[Start of section]
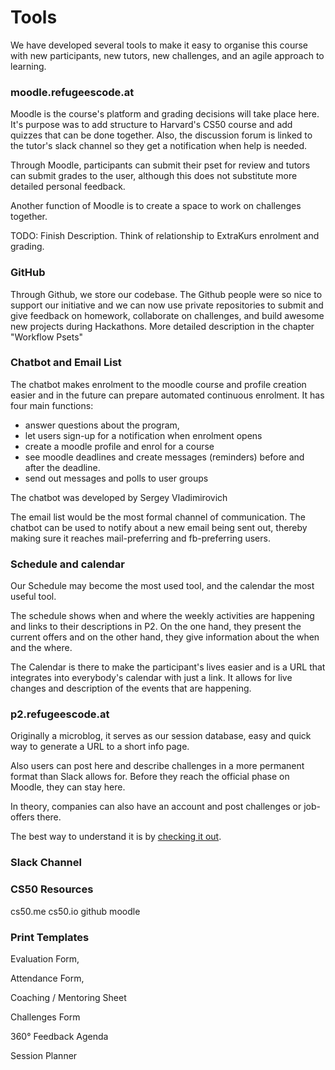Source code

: # Tools

We have developed several tools to make it easy to organise this course with new participants, new tutors, new challenges, and an agile approach to learning.

### moodle.refugeescode.at

Moodle is the course's platform and grading decisions will take place here. It's purpose was to add structure to Harvard's CS50 course and add quizzes that can be done together. Also, the discussion forum is linked to the tutor's slack channel so they get a notification when help is needed.

Through Moodle, participants can submit their pset for review and tutors can submit grades to the user, although this does not substitute more detailed personal feedback.

Another function of Moodle is to create a space to work on challenges together.

TODO: Finish Description. Think of relationship to ExtraKurs enrolment and grading. 

### GitHub

Through Github, we store our codebase. The Github people were so nice to support our initiative and we can now use private repositories to submit and give feedback on homework, collaborate on challenges, and build awesome new projects during Hackathons. More detailed description in the chapter "Workflow Psets"

### Chatbot and Email List

The chatbot makes enrolment to the moodle course and profile creation easier and in the future can prepare automated continuous enrolment. It has four main functions:

* answer questions about the program,
* let users sign-up for a notification when enrolment opens
* create a moodle profile and enrol for a course
* see moodle deadlines and create messages \(reminders\) before and after the deadline. 
* send out messages and polls to user groups

The chatbot was developed by Sergey Vladimirovich

The email list would be the most formal channel of communication. The chatbot can be used to notify about a new email being sent out, thereby making sure it reaches mail-preferring and fb-preferring users.

### Schedule and calendar

Our Schedule may become the most used tool, and the calendar the most useful tool.

The schedule shows when and where the weekly activities are happening and links to their descriptions in P2. On the one hand, they present the current offers and on the other hand, they give information about the when and the where. 

The Calendar is there to make the participant's lives easier and is a URL that integrates into everybody's calendar with just a link. It allows for live changes and description of the events that are happening.

### p2.refugeescode.at

Originally a microblog, it serves as our session database, easy and quick way to generate a URL to a short info page.

Also users can post here and describe challenges in a more permanent format than Slack allows for. Before they reach the official phase on Moodle, they can stay here. 

In theory, companies can also have an account and post challenges or job-offers there. 

The best way to understand it is by [checking it out](#p2refugeescodeat). 

### Slack Channel

### CS50 Resources

cs50.me cs50.io github moodle

### Print Templates

Evaluation Form,

Attendance Form,

Coaching / Mentoring Sheet

Challenges Form

360° Feedback Agenda

Session Planner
[End of section]
TASK BRIEF: Copy out every line from the records that has the word "easy".

ANSWER SECTION:
We have developed several tools to make it easy to organise this course with new participants, new tutors, new challenges, and an agile approach to learning.
Originally a microblog, it serves as our session database, easy and quick way to generate a URL to a short info page.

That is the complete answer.